- [Work to be completed]: Set down, please, exactly the lines below that run from the line with "AbstractAlgebra.ipynb | ❌" to the line with "GroebnerBasis.ipynb | ❌", both lines included.

- [Available data]:
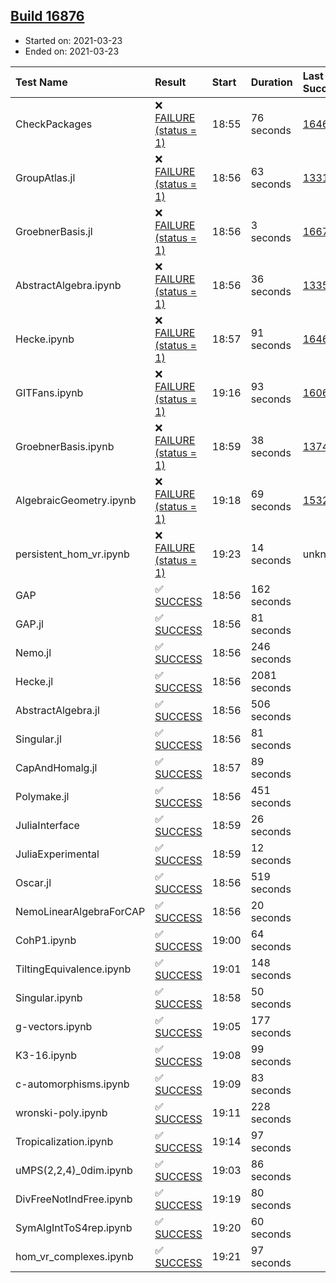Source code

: ## [Build 16876](https://oscarci.mathematik.uni-kl.de/job/oscar/16876/)

* Started on: 2021-03-23
* Ended on: 2021-03-23

| Test Name    | Result | Start | Duration | Last Success | First Failure |
|:-------------|:-------|:------|:---------|:-------------|:--------------|
| CheckPackages | ❌ [FAILURE (status = 1)](https://oscarci.mathematik.uni-kl.de/job/oscar/16876/artifact/logs/build-16876/CheckPackages.log) | 18:55 | 76 seconds | [16463](https://oscarci.mathematik.uni-kl.de/job/oscar/16463/) | [16464](https://oscarci.mathematik.uni-kl.de/job/oscar/16464/) |
| GroupAtlas.jl | ❌ [FAILURE (status = 1)](https://oscarci.mathematik.uni-kl.de/job/oscar/16876/artifact/logs/build-16876/GroupAtlas.jl.log) | 18:56 | 63 seconds | [13311](https://oscarci.mathematik.uni-kl.de/job/oscar/13311/) | [13312](https://oscarci.mathematik.uni-kl.de/job/oscar/13312/) |
| GroebnerBasis.jl | ❌ [FAILURE (status = 1)](https://oscarci.mathematik.uni-kl.de/job/oscar/16876/artifact/logs/build-16876/GroebnerBasis.jl.log) | 18:56 | 3 seconds | [16676](https://oscarci.mathematik.uni-kl.de/job/oscar/16676/) | [16677](https://oscarci.mathematik.uni-kl.de/job/oscar/16677/) |
| AbstractAlgebra.ipynb | ❌ [FAILURE (status = 1)](https://oscarci.mathematik.uni-kl.de/job/oscar/16876/artifact/logs/build-16876/AbstractAlgebra.ipynb.log) | 18:56 | 36 seconds | [13355](https://oscarci.mathematik.uni-kl.de/job/oscar/13355/) | [13356](https://oscarci.mathematik.uni-kl.de/job/oscar/13356/) |
| Hecke.ipynb | ❌ [FAILURE (status = 1)](https://oscarci.mathematik.uni-kl.de/job/oscar/16876/artifact/logs/build-16876/Hecke.ipynb.log) | 18:57 | 91 seconds | [16463](https://oscarci.mathematik.uni-kl.de/job/oscar/16463/) | [16464](https://oscarci.mathematik.uni-kl.de/job/oscar/16464/) |
| GITFans.ipynb | ❌ [FAILURE (status = 1)](https://oscarci.mathematik.uni-kl.de/job/oscar/16876/artifact/logs/build-16876/GITFans.ipynb.log) | 19:16 | 93 seconds | [16068](https://oscarci.mathematik.uni-kl.de/job/oscar/16068/) | [16069](https://oscarci.mathematik.uni-kl.de/job/oscar/16069/) |
| GroebnerBasis.ipynb | ❌ [FAILURE (status = 1)](https://oscarci.mathematik.uni-kl.de/job/oscar/16876/artifact/logs/build-16876/GroebnerBasis.ipynb.log) | 18:59 | 38 seconds | [13748](https://oscarci.mathematik.uni-kl.de/job/oscar/13748/) | [13749](https://oscarci.mathematik.uni-kl.de/job/oscar/13749/) |
| AlgebraicGeometry.ipynb | ❌ [FAILURE (status = 1)](https://oscarci.mathematik.uni-kl.de/job/oscar/16876/artifact/logs/build-16876/AlgebraicGeometry.ipynb.log) | 19:18 | 69 seconds | [15322](https://oscarci.mathematik.uni-kl.de/job/oscar/15322/) | [15323](https://oscarci.mathematik.uni-kl.de/job/oscar/15323/) |
| persistent_hom_vr.ipynb | ❌ [FAILURE (status = 1)](https://oscarci.mathematik.uni-kl.de/job/oscar/16876/artifact/logs/build-16876/persistent_hom_vr.ipynb.log) | 19:23 | 14 seconds | unknown | unknown |
| GAP | ✅ [SUCCESS](https://oscarci.mathematik.uni-kl.de/job/oscar/16876/artifact/logs/build-16876/GAP.log) | 18:56 | 162 seconds |  |  |
| GAP.jl | ✅ [SUCCESS](https://oscarci.mathematik.uni-kl.de/job/oscar/16876/artifact/logs/build-16876/GAP.jl.log) | 18:56 | 81 seconds |  |  |
| Nemo.jl | ✅ [SUCCESS](https://oscarci.mathematik.uni-kl.de/job/oscar/16876/artifact/logs/build-16876/Nemo.jl.log) | 18:56 | 246 seconds |  |  |
| Hecke.jl | ✅ [SUCCESS](https://oscarci.mathematik.uni-kl.de/job/oscar/16876/artifact/logs/build-16876/Hecke.jl.log) | 18:56 | 2081 seconds |  |  |
| AbstractAlgebra.jl | ✅ [SUCCESS](https://oscarci.mathematik.uni-kl.de/job/oscar/16876/artifact/logs/build-16876/AbstractAlgebra.jl.log) | 18:56 | 506 seconds |  |  |
| Singular.jl | ✅ [SUCCESS](https://oscarci.mathematik.uni-kl.de/job/oscar/16876/artifact/logs/build-16876/Singular.jl.log) | 18:56 | 81 seconds |  |  |
| CapAndHomalg.jl | ✅ [SUCCESS](https://oscarci.mathematik.uni-kl.de/job/oscar/16876/artifact/logs/build-16876/CapAndHomalg.jl.log) | 18:57 | 89 seconds |  |  |
| Polymake.jl | ✅ [SUCCESS](https://oscarci.mathematik.uni-kl.de/job/oscar/16876/artifact/logs/build-16876/Polymake.jl.log) | 18:56 | 451 seconds |  |  |
| JuliaInterface | ✅ [SUCCESS](https://oscarci.mathematik.uni-kl.de/job/oscar/16876/artifact/logs/build-16876/JuliaInterface.log) | 18:59 | 26 seconds |  |  |
| JuliaExperimental | ✅ [SUCCESS](https://oscarci.mathematik.uni-kl.de/job/oscar/16876/artifact/logs/build-16876/JuliaExperimental.log) | 18:59 | 12 seconds |  |  |
| Oscar.jl | ✅ [SUCCESS](https://oscarci.mathematik.uni-kl.de/job/oscar/16876/artifact/logs/build-16876/Oscar.jl.log) | 18:56 | 519 seconds |  |  |
| NemoLinearAlgebraForCAP | ✅ [SUCCESS](https://oscarci.mathematik.uni-kl.de/job/oscar/16876/artifact/logs/build-16876/NemoLinearAlgebraForCAP.log) | 18:56 | 20 seconds |  |  |
| CohP1.ipynb | ✅ [SUCCESS](https://oscarci.mathematik.uni-kl.de/job/oscar/16876/artifact/logs/build-16876/CohP1.ipynb.log) | 19:00 | 64 seconds |  |  |
| TiltingEquivalence.ipynb | ✅ [SUCCESS](https://oscarci.mathematik.uni-kl.de/job/oscar/16876/artifact/logs/build-16876/TiltingEquivalence.ipynb.log) | 19:01 | 148 seconds |  |  |
| Singular.ipynb | ✅ [SUCCESS](https://oscarci.mathematik.uni-kl.de/job/oscar/16876/artifact/logs/build-16876/Singular.ipynb.log) | 18:58 | 50 seconds |  |  |
| g-vectors.ipynb | ✅ [SUCCESS](https://oscarci.mathematik.uni-kl.de/job/oscar/16876/artifact/logs/build-16876/g-vectors.ipynb.log) | 19:05 | 177 seconds |  |  |
| K3-16.ipynb | ✅ [SUCCESS](https://oscarci.mathematik.uni-kl.de/job/oscar/16876/artifact/logs/build-16876/K3-16.ipynb.log) | 19:08 | 99 seconds |  |  |
| c-automorphisms.ipynb | ✅ [SUCCESS](https://oscarci.mathematik.uni-kl.de/job/oscar/16876/artifact/logs/build-16876/c-automorphisms.ipynb.log) | 19:09 | 83 seconds |  |  |
| wronski-poly.ipynb | ✅ [SUCCESS](https://oscarci.mathematik.uni-kl.de/job/oscar/16876/artifact/logs/build-16876/wronski-poly.ipynb.log) | 19:11 | 228 seconds |  |  |
| Tropicalization.ipynb | ✅ [SUCCESS](https://oscarci.mathematik.uni-kl.de/job/oscar/16876/artifact/logs/build-16876/Tropicalization.ipynb.log) | 19:14 | 97 seconds |  |  |
| uMPS(2,2,4)_0dim.ipynb | ✅ [SUCCESS](https://oscarci.mathematik.uni-kl.de/job/oscar/16876/artifact/logs/build-16876/uMPS-2-2-4-_0dim.ipynb.log) | 19:03 | 86 seconds |  |  |
| DivFreeNotIndFree.ipynb | ✅ [SUCCESS](https://oscarci.mathematik.uni-kl.de/job/oscar/16876/artifact/logs/build-16876/DivFreeNotIndFree.ipynb.log) | 19:19 | 80 seconds |  |  |
| SymAlgIntToS4rep.ipynb | ✅ [SUCCESS](https://oscarci.mathematik.uni-kl.de/job/oscar/16876/artifact/logs/build-16876/SymAlgIntToS4rep.ipynb.log) | 19:20 | 60 seconds |  |  |
| hom_vr_complexes.ipynb | ✅ [SUCCESS](https://oscarci.mathematik.uni-kl.de/job/oscar/16876/artifact/logs/build-16876/hom_vr_complexes.ipynb.log) | 19:21 | 97 seconds |  |  |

- [Exercise output]:
| AbstractAlgebra.ipynb | ❌ [FAILURE (status = 1)](https://oscarci.mathematik.uni-kl.de/job/oscar/16876/artifact/logs/build-16876/AbstractAlgebra.ipynb.log) | 18:56 | 36 seconds | [13355](https://oscarci.mathematik.uni-kl.de/job/oscar/13355/) | [13356](https://oscarci.mathematik.uni-kl.de/job/oscar/13356/) |
| Hecke.ipynb | ❌ [FAILURE (status = 1)](https://oscarci.mathematik.uni-kl.de/job/oscar/16876/artifact/logs/build-16876/Hecke.ipynb.log) | 18:57 | 91 seconds | [16463](https://oscarci.mathematik.uni-kl.de/job/oscar/16463/) | [16464](https://oscarci.mathematik.uni-kl.de/job/oscar/16464/) |
| GITFans.ipynb | ❌ [FAILURE (status = 1)](https://oscarci.mathematik.uni-kl.de/job/oscar/16876/artifact/logs/build-16876/GITFans.ipynb.log) | 19:16 | 93 seconds | [16068](https://oscarci.mathematik.uni-kl.de/job/oscar/16068/) | [16069](https://oscarci.mathematik.uni-kl.de/job/oscar/16069/) |
| GroebnerBasis.ipynb | ❌ [FAILURE (status = 1)](https://oscarci.mathematik.uni-kl.de/job/oscar/16876/artifact/logs/build-16876/GroebnerBasis.ipynb.log) | 18:59 | 38 seconds | [13748](https://oscarci.mathematik.uni-kl.de/job/oscar/13748/) | [13749](https://oscarci.mathematik.uni-kl.de/job/oscar/13749/) |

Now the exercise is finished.